Sedangkan adiknya yaitu Syarif Abdurrahim menjabat sebagai
jaksa untuk mengurus agama dan drigama
(urusan pemerintahan/ dunia), disebut Pangeran
Kejaksan, juga dukuhnya disebut dukuh Kejaksan. Pengawal-pengawal mereka
yang berasal dari Baghdad pun ikut bermukim di Cirebon dan membaur bersama
masyarakat pribumi.
12.
SYARIF HIDAYATULLAH (INSANKAMIL)
BERTOLAK MENUJU CIREBON
Syarif
Hidayatullah dinobatkan menjadi sultan, menggantikan ayahandanya yaitu Sultan
Maulana Mahmud Syarif Abdullah pada tahun 1468
M. Beliau juga mendapat sebutan/gelar Insankamil.

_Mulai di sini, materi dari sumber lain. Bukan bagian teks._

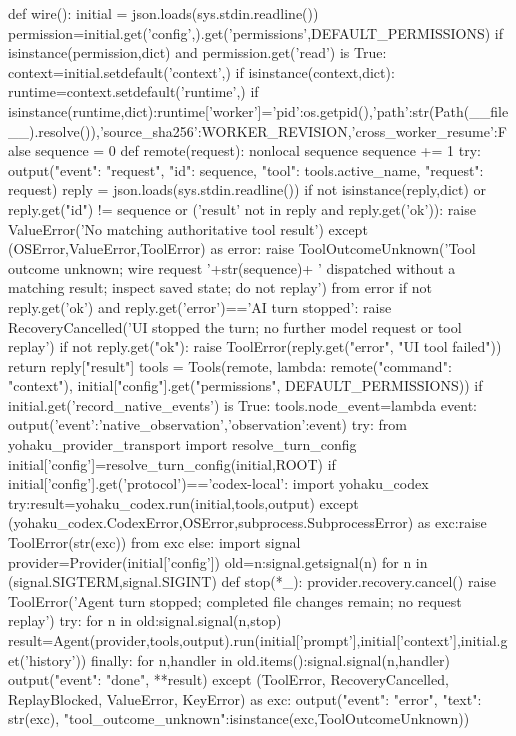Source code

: def wire():
    initial = json.loads(sys.stdin.readline())
    permission=initial.get('config',{}).get('permissions',DEFAULT_PERMISSIONS)
    if isinstance(permission,dict) and permission.get('read') is True:
        context=initial.setdefault('context',{})
        if isinstance(context,dict):
            runtime=context.setdefault('runtime',{})
            if isinstance(runtime,dict):runtime['worker']={'pid':os.getpid(),'path':str(Path(__file__).resolve()),'source_sha256':WORKER_REVISION,'cross_worker_resume':False}
    sequence = 0
    def remote(request):
        nonlocal sequence
        sequence += 1
        try:
            output({"event": "request", "id": sequence, "tool": tools.active_name, "request": request})
            reply = json.loads(sys.stdin.readline())
            if not isinstance(reply,dict) or reply.get("id") != sequence or ('result' not in reply and reply.get('ok')):
                raise ValueError('No matching authoritative tool result')
        except (OSError,ValueError,ToolError) as error:
            raise ToolOutcomeUnknown('Tool outcome unknown; wire request '+str(sequence)+
                ' dispatched without a matching result; inspect saved state; do not replay') from error
        if not reply.get('ok') and reply.get('error')=='AI turn stopped':
            raise RecoveryCancelled('UI stopped the turn; no further model request or tool replay')
        if not reply.get("ok"):
            raise ToolError(reply.get("error", "UI tool failed"))
        return reply["result"]
    tools = Tools(remote, lambda: remote({"command": "context"}), initial["config"].get("permissions", DEFAULT_PERMISSIONS))
    if initial.get('record_native_events') is True:
        tools.node_event=lambda event: output({'event':'native_observation','observation':event})
    try:
        from yohaku_provider_transport import resolve_turn_config
        initial['config']=resolve_turn_config(initial,ROOT)
        if initial['config'].get('protocol')=='codex-local':
            import yohaku_codex
            try:result=yohaku_codex.run(initial,tools,output)
            except (yohaku_codex.CodexError,OSError,subprocess.SubprocessError) as exc:raise ToolError(str(exc)) from exc
        else:
            import signal
            provider=Provider(initial['config'])
            old={n:signal.getsignal(n) for n in (signal.SIGTERM,signal.SIGINT)}
            def stop(*_):
                provider.recovery.cancel()
                raise ToolError('Agent turn stopped; completed file changes remain; no request replay')
            try:
                for n in old:signal.signal(n,stop)
                result=Agent(provider,tools,output).run(initial['prompt'],initial['context'],initial.get('history'))
            finally:
                for n,handler in old.items():signal.signal(n,handler)
        output({"event": "done", **result})
    except (ToolError, RecoveryCancelled, ReplayBlocked, ValueError, KeyError) as exc:
        output({"event": "error", "text": str(exc), "tool_outcome_unknown":isinstance(exc,ToolOutcomeUnknown)})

Diceritakan, Ratu Syarifah Mudaim pada suatu hari berkata pada putranya,
“Putraku, karena engkau sudah menjabat sebagai sultan, ibu sekarang menggugat
janji ayahandamu kelak mempunyai anak lelaki yang bertindak mengislamkan orang
sepulau Jawa dan para kerabat di Pajajaran, sekarang sudah sedang waktunya,
datanglah di pulau Jawa, menghadaplah kepada Pakde Kuwu Cirebon, serahlah
ananda kepada orang tua apa yang
seharusnya dituruti”. Kanjeng Sultan mematuhi perintah ibundanya,
kemudian memanggil sang adik/ Syarif Nurullah dan berkata, “Adikku, jadilah polmak/ pejabat mewakili kedudukanku,
kakak hendak mematuhi perintah orang tua bertolak ke pulau Jawa Cirebon yang
dituju, sekarang serah Negara harap diurus dengan baik”. Syarif Nurullah
menyanggupinya.
Segera
Kanjeng Maulana Insankamil mohon pamit, dan ibunda pun merestuinya. Akhirnya,
sampailah Kanjeng Maulana Insankamil di Cirebon, dan bertemu dengan uwaknya
yaitu Ki Kuwu Cakrabuana/ Abdullah Iman. Ki Kuwu bergembira sekali sambil
merangkulnya. Segera sang kemenakan dibawa masuk ke dalam kraton Pakungwati,
dan semua keluarga kraton menyambut dengan gembira dan haru. Peristiwa ini
terjadi pada tahun 1470 M.
Ki Kuwu
bertanya, “Wahai putra, bagaimana keadaan Ibu Dalem (Rarasantang/ Syarifah
Mudaim) dan apa yang dikehendaki putra, mungkin mengemban perintah Ibunda?”
Menjawab Kanjeng Maulana Insankamil, “Sungguh ananda diutus oleh Ibunda disuruh
menghaturkan sembah baktinya dan pula disuruh mengislamkan kerabat di
Pajajaran, namun pesannya bahwa Ibunda menyerahkan perkara ini kepada Pakde
bagaimana seharusnya, ananda tunduk”.
Berkata Ki
Kuwu, “Sekarang belum waktunya, sebaiknya putra berguru dulu kepada Ki Syekh
Nurjati yang berpengguron di gunung
Jati, nanti bagaimana kehendak Rama Guru”. Kemudian Kanjeng Maulana segera
berangkat dengan Ki Kuwu menuju gunung Jati, dan bertemu dengan Syekh Nurjati.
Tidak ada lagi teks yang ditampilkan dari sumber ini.